Start of SUPPLIED INFORMATION

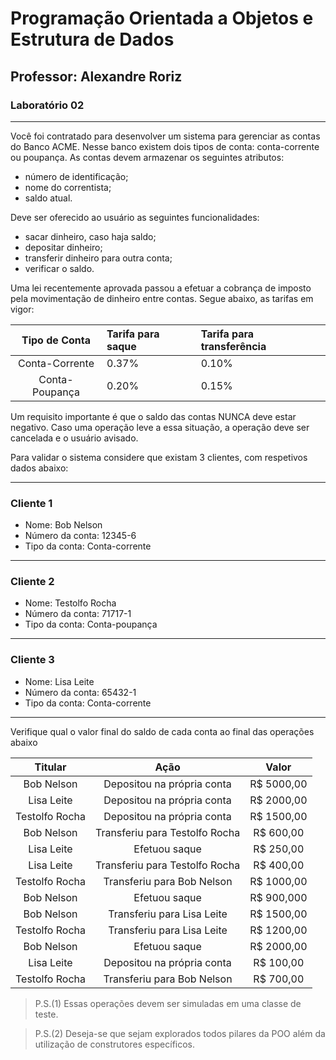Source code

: # Programação Orientada a Objetos e Estrutura de Dados
## Professor: Alexandre Roriz

### Laboratório 02
---
Você foi contratado para desenvolver um sistema para gerenciar as contas do Banco ACME. 
Nesse banco existem dois tipos de conta: conta-corrente ou poupança.
As contas devem armazenar os seguintes atributos:
- número de identificação;
- nome do correntista;
- saldo atual.

Deve ser oferecido ao usuário as seguintes funcionalidades:
- sacar dinheiro, caso haja saldo;
- depositar dinheiro;
- transferir dinheiro para outra conta;
- verificar o saldo.

Uma lei recentemente aprovada passou a efetuar a cobrança de imposto pela movimentação de dinheiro entre contas. Segue abaixo, as tarifas em vigor:

|  Tipo de Conta   |  Tarifa para saque |  Tarifa para transferência |
| :--------------: | :------------------| :--------------------------|
|   Conta-Corrente |        0.37%       |            0.10%           |
|   Conta-Poupança |        0.20%       |            0.15%           |


Um requisito importante é que o saldo das contas NUNCA deve estar negativo. Caso uma operação leve a essa situação, a operação deve ser cancelada e o usuário avisado.

Para validar o sistema considere que existam 3 clientes, com respetivos dados abaixo:

---
### Cliente 1
- Nome: Bob Nelson
- Número da conta: 12345-6
- Tipo da conta: Conta-corrente
---
### Cliente 2
- Nome: Testolfo Rocha
- Número da conta: 71717-1
- Tipo da conta: Conta-poupança
---
### Cliente 3
- Nome: Lisa Leite
- Número da conta: 65432-1
- Tipo da conta: Conta-corrente
---

Verifique qual o valor final do saldo de cada conta ao final das operações abaixo

|     Titular      |                 Ação                    |       Valor       |
| :--------------: | :-------------------------------------: | :---------------: |
|   Bob Nelson     |        Depositou na própria conta       |     R$ 5000,00    |
|   Lisa Leite     |        Depositou na própria conta       |     R$ 2000,00    |
|   Testolfo Rocha |        Depositou na própria conta       |     R$ 1500,00    |
|   Bob Nelson     |        Transferiu para Testolfo Rocha   |     R$ 600,00     |
|   Lisa Leite     |        Efetuou saque                    |     R$ 250,00     |
|   Lisa Leite     |        Transferiu para Testolfo Rocha   |     R$ 400,00     |
|   Testolfo Rocha |        Transferiu para Bob Nelson       |     R$ 1000,00    |
|   Bob Nelson     |        Efetuou saque                    |     R$ 900,000    |
|   Bob Nelson     |        Transferiu para Lisa Leite       |     R$ 1500,00    |
|   Testolfo Rocha |        Transferiu para Lisa Leite       |     R$ 1200,00    |
|   Bob Nelson     |        Efetuou saque                    |     R$ 2000,00    |
|   Lisa Leite     |        Depositou na própria conta       |     R$ 100,00     |
|   Testolfo Rocha |        Transferiu para Bob Nelson       |     R$ 700,00     |

> P.S.(1) Essas operações devem ser simuladas em uma classe de teste.

> P.S.(2) Deseja-se que sejam explorados todos pilares da POO além da utilização de construtores específicos.
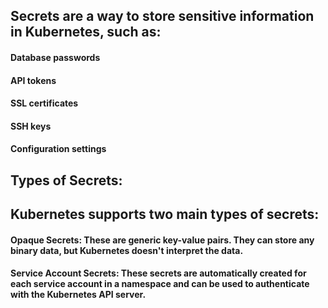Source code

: ## Secrets are a way to store sensitive information in Kubernetes, such as:

#### Database passwords
#### API tokens
#### SSL certificates
#### SSH keys
#### Configuration settings

## Types of Secrets:
## Kubernetes supports two main types of secrets:

#### Opaque Secrets: These are generic key-value pairs. They can store any binary data, but Kubernetes doesn't interpret the data.
#### Service Account Secrets: These secrets are automatically created for each service account in a namespace and can be used to authenticate with the Kubernetes API server.
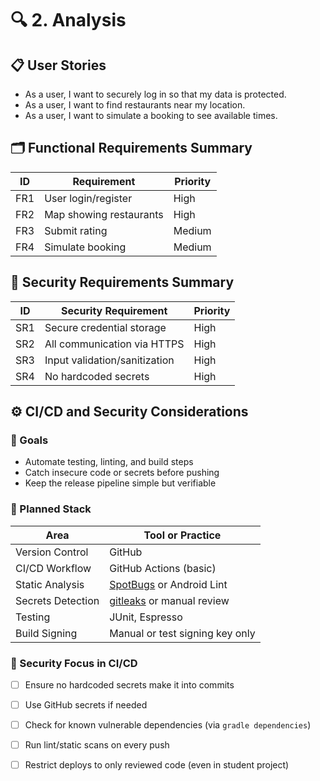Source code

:
# 🔍 2. Analysis

## 📋 User Stories

- As a user, I want to securely log in so that my data is protected.
- As a user, I want to find restaurants near my location.
- As a user, I want to simulate a booking to see available times.

## 🗂️ Functional Requirements Summary

| ID | Requirement                         | Priority |
|----|-------------------------------------|----------|
| FR1 | User login/register                | High     |
| FR2 | Map showing restaurants            | High     |
| FR3 | Submit rating                      | Medium   |
| FR4 | Simulate booking                   | Medium   |

## 🔐 Security Requirements Summary

| ID | Security Requirement                                | Priority |
|----|------------------------------------------------------|----------|
| SR1 | Secure credential storage                           | High     |
| SR2 | All communication via HTTPS                         | High     |
| SR3 | Input validation/sanitization                       | High     |
| SR4 | No hardcoded secrets                                | High     |


## ⚙️ CI/CD and Security Considerations

### 🎯 Goals

- Automate testing, linting, and build steps
- Catch insecure code or secrets before pushing
- Keep the release pipeline simple but verifiable

### 🧰 Planned Stack

| Area            | Tool or Practice                 |
|------------------|----------------------------------|
| Version Control  | GitHub                          |
| CI/CD Workflow   | GitHub Actions (basic)          |
| Static Analysis  | [SpotBugs](https://spotbugs.github.io/) or Android Lint |
| Secrets Detection| [gitleaks](https://github.com/gitleaks/gitleaks) or manual review |
| Testing          | JUnit, Espresso                 |
| Build Signing    | Manual or test signing key only |

### 🔐 Security Focus in CI/CD

- [ ] Ensure no hardcoded secrets make it into commits
- [ ] Use GitHub secrets if needed
- [ ] Check for known vulnerable dependencies (via `gradle dependencies`)
- [ ] Run lint/static scans on every push
- [ ] Restrict deploys to only reviewed code (even in student project)

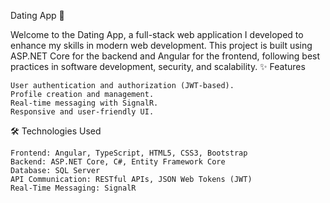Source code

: Dating App 💖

Welcome to the Dating App, a full-stack web application I developed to enhance my skills in modern web development. This project is built using ASP.NET Core for the backend and Angular for the frontend, following best practices in software development, security, and scalability.
✨ Features

    User authentication and authorization (JWT-based).
    Profile creation and management.
    Real-time messaging with SignalR.
    Responsive and user-friendly UI.

🛠️ Technologies Used

    Frontend: Angular, TypeScript, HTML5, CSS3, Bootstrap
    Backend: ASP.NET Core, C#, Entity Framework Core
    Database: SQL Server
    API Communication: RESTful APIs, JSON Web Tokens (JWT)
    Real-Time Messaging: SignalR
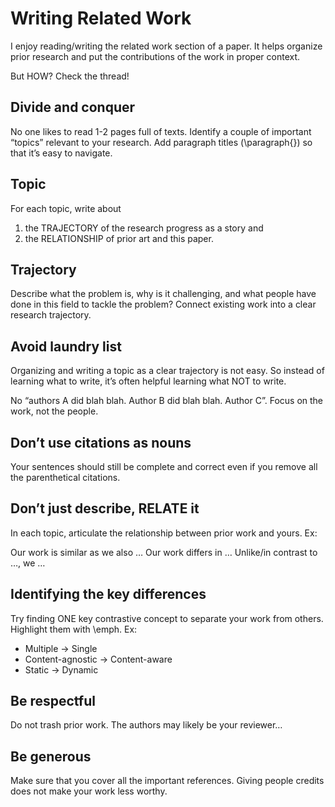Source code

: # Writing Related Work

I enjoy reading/writing the related work section of a paper. It helps organize prior research and put the contributions of the work in proper context. 

But HOW? Check the thread!

## Divide and conquer

No one likes to read 1-2 pages full of texts. Identify a couple of important “topics” relevant to your research. Add paragraph titles (\paragraph{}) so that it’s easy to navigate.

## Topic

For each topic, write about 
1) the TRAJECTORY of the research progress as a story and 
2) the RELATIONSHIP of prior art and this paper.

## Trajectory

Describe what the problem is, why is it challenging, and what people have done in this field to tackle the problem? Connect existing work into a clear research trajectory.

## Avoid laundry list

Organizing and writing a topic as a clear trajectory is not easy. So instead of learning what to write, it’s often helpful learning what NOT to write.

No “authors A did blah blah. Author B did blah blah. Author C”. Focus on the work, not the people.

## Don’t use citations as nouns

Your sentences should still be complete and correct even if you  remove all the parenthetical citations.

## Don’t just describe, RELATE it

In each topic, articulate the relationship between prior work and yours. Ex:

Our work is similar as we also …
Our work differs in …
Unlike/in contrast to …, we …

## Identifying the key differences

Try finding ONE key contrastive concept to separate your work from others. Highlight them with \emph. Ex:

- Multiple -> Single
- Content-agnostic -> Content-aware
- Static -> Dynamic

## Be respectful

Do not trash prior work. The authors may likely be your reviewer…

## Be generous

Make sure that you cover all the important references. Giving people credits does not make your work less worthy.
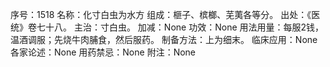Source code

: 序号：1518
名称：化寸白虫为水方
组成：榧子、槟榔、芜荑各等分。
出处：《医统》卷七十八。
主治：寸白虫。
加减：None
功效：None
用法用量：每服2钱，温酒调服；先烧牛肉脯食，然后服药。
制备方法：上为细末。
临床应用：None
各家论述：None
用药禁忌：None
附注：None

End of SUPPLIED INFORMATION

ABOUT THIS TASK: Please produce an exact copy of all the material, leaving out the pictures.

ANSWER SPACE:
Source code

: # Programação Orientada a Objetos e Estrutura de Dados
## Professor: Alexandre Roriz

### Laboratório 02
---
Você foi contratado para desenvolver um sistema para gerenciar as contas do Banco ACME. 
Nesse banco existem dois tipos de conta: conta-corrente ou poupança.
As contas devem armazenar os seguintes atributos:
- número de identificação;
- nome do correntista;
- saldo atual.

Deve ser oferecido ao usuário as seguintes funcionalidades:
- sacar dinheiro, caso haja saldo;
- depositar dinheiro;
- transferir dinheiro para outra conta;
- verificar o saldo.

Uma lei recentemente aprovada passou a efetuar a cobrança de imposto pela movimentação de dinheiro entre contas. Segue abaixo, as tarifas em vigor:

|  Tipo de Conta   |  Tarifa para saque |  Tarifa para transferência |
| :--------------: | :------------------| :--------------------------|
|   Conta-Corrente |        0.37%       |            0.10%           |
|   Conta-Poupança |        0.20%       |            0.15%           |


Um requisito importante é que o saldo das contas NUNCA deve estar negativo. Caso uma operação leve a essa situação, a operação deve ser cancelada e o usuário avisado.

Para validar o sistema considere que existam 3 clientes, com respetivos dados abaixo:

---
### Cliente 1
- Nome: Bob Nelson
- Número da conta: 12345-6
- Tipo da conta: Conta-corrente
---
### Cliente 2
- Nome: Testolfo Rocha
- Número da conta: 71717-1
- Tipo da conta: Conta-poupança
---
### Cliente 3
- Nome: Lisa Leite
- Número da conta: 65432-1
- Tipo da conta: Conta-corrente
---

Verifique qual o valor final do saldo de cada conta ao final das operações abaixo

|     Titular      |                 Ação                    |       Valor       |
| :--------------: | :-------------------------------------: | :---------------: |
|   Bob Nelson     |        Depositou na própria conta       |     R$ 5000,00    |
|   Lisa Leite     |        Depositou na própria conta       |     R$ 2000,00    |
|   Testolfo Rocha |        Depositou na própria conta       |     R$ 1500,00    |
|   Bob Nelson     |        Transferiu para Testolfo Rocha   |     R$ 600,00     |
|   Lisa Leite     |        Efetuou saque                    |     R$ 250,00     |
|   Lisa Leite     |        Transferiu para Testolfo Rocha   |     R$ 400,00     |
|   Testolfo Rocha |        Transferiu para Bob Nelson       |     R$ 1000,00    |
|   Bob Nelson     |        Efetuou saque                    |     R$ 900,000    |
|   Bob Nelson     |        Transferiu para Lisa Leite       |     R$ 1500,00    |
|   Testolfo Rocha |        Transferiu para Lisa Leite       |     R$ 1200,00    |
|   Bob Nelson     |        Efetuou saque                    |     R$ 2000,00    |
|   Lisa Leite     |        Depositou na própria conta       |     R$ 100,00     |
|   Testolfo Rocha |        Transferiu para Bob Nelson       |     R$ 700,00     |

> P.S.(1) Essas operações devem ser simuladas em uma classe de teste.

> P.S.(2) Deseja-se que sejam explorados todos pilares da POO além da utilização de construtores específicos.
Source code

: ## Secrets are a way to store sensitive information in Kubernetes, such as:

#### Database passwords
#### API tokens
#### SSL certificates
#### SSH keys
#### Configuration settings

## Types of Secrets:
## Kubernetes supports two main types of secrets:

#### Opaque Secrets: These are generic key-value pairs. They can store any binary data, but Kubernetes doesn't interpret the data.
#### Service Account Secrets: These secrets are automatically created for each service account in a namespace and can be used to authenticate with the Kubernetes API server.
Source code

:
# 🔍 2. Analysis

## 📋 User Stories

- As a user, I want to securely log in so that my data is protected.
- As a user, I want to find restaurants near my location.
- As a user, I want to simulate a booking to see available times.

## 🗂️ Functional Requirements Summary

| ID | Requirement                         | Priority |
|----|-------------------------------------|----------|
| FR1 | User login/register                | High     |
| FR2 | Map showing restaurants            | High     |
| FR3 | Submit rating                      | Medium   |
| FR4 | Simulate booking                   | Medium   |

## 🔐 Security Requirements Summary

| ID | Security Requirement                                | Priority |
|----|------------------------------------------------------|----------|
| SR1 | Secure credential storage                           | High     |
| SR2 | All communication via HTTPS                         | High     |
| SR3 | Input validation/sanitization                       | High     |
| SR4 | No hardcoded secrets                                | High     |


## ⚙️ CI/CD and Security Considerations

### 🎯 Goals

- Automate testing, linting, and build steps
- Catch insecure code or secrets before pushing
- Keep the release pipeline simple but verifiable

### 🧰 Planned Stack

| Area            | Tool or Practice                 |
|------------------|----------------------------------|
| Version Control  | GitHub                          |
| CI/CD Workflow   | GitHub Actions (basic)          |
| Static Analysis  | [SpotBugs](https://spotbugs.github.io/) or Android Lint |
| Secrets Detection| [gitleaks](https://github.com/gitleaks/gitleaks) or manual review |
| Testing          | JUnit, Espresso                 |
| Build Signing    | Manual or test signing key only |

### 🔐 Security Focus in CI/CD

- [ ] Ensure no hardcoded secrets make it into commits
- [ ] Use GitHub secrets if needed
- [ ] Check for known vulnerable dependencies (via `gradle dependencies`)
- [ ] Run lint/static scans on every push
- [ ] Restrict deploys to only reviewed code (even in student project)

Source code

: Dating App 💖

Welcome to the Dating App, a full-stack web application I developed to enhance my skills in modern web development. This project is built using ASP.NET Core for the backend and Angular for the frontend, following best practices in software development, security, and scalability.
✨ Features

    User authentication and authorization (JWT-based).
    Profile creation and management.
    Real-time messaging with SignalR.
    Responsive and user-friendly UI.

🛠️ Technologies Used

    Frontend: Angular, TypeScript, HTML5, CSS3, Bootstrap
    Backend: ASP.NET Core, C#, Entity Framework Core
    Database: SQL Server
    API Communication: RESTful APIs, JSON Web Tokens (JWT)
    Real-Time Messaging: SignalR
Source code

: # Writing Related Work

I enjoy reading/writing the related work section of a paper. It helps organize prior research and put the contributions of the work in proper context. 

But HOW? Check the thread!

## Divide and conquer

No one likes to read 1-2 pages full of texts. Identify a couple of important “topics” relevant to your research. Add paragraph titles (\paragraph{}) so that it’s easy to navigate.

## Topic

For each topic, write about 
1) the TRAJECTORY of the research progress as a story and 
2) the RELATIONSHIP of prior art and this paper.

## Trajectory

Describe what the problem is, why is it challenging, and what people have done in this field to tackle the problem? Connect existing work into a clear research trajectory.

## Avoid laundry list

Organizing and writing a topic as a clear trajectory is not easy. So instead of learning what to write, it’s often helpful learning what NOT to write.

No “authors A did blah blah. Author B did blah blah. Author C”. Focus on the work, not the people.

## Don’t use citations as nouns

Your sentences should still be complete and correct even if you  remove all the parenthetical citations.

## Don’t just describe, RELATE it

In each topic, articulate the relationship between prior work and yours. Ex:

Our work is similar as we also …
Our work differs in …
Unlike/in contrast to …, we …

## Identifying the key differences

Try finding ONE key contrastive concept to separate your work from others. Highlight them with \emph. Ex:

- Multiple -> Single
- Content-agnostic -> Content-aware
- Static -> Dynamic

## Be respectful

Do not trash prior work. The authors may likely be your reviewer…

## Be generous

Make sure that you cover all the important references. Giving people credits does not make your work less worthy.
Source code

: 序号：1518
名称：化寸白虫为水方
组成：榧子、槟榔、芜荑各等分。
出处：《医统》卷七十八。
主治：寸白虫。
加减：None
功效：None
用法用量：每服2钱，温酒调服；先烧牛肉脯食，然后服药。
制备方法：上为细末。
临床应用：None
各家论述：None
用药禁忌：None
附注：None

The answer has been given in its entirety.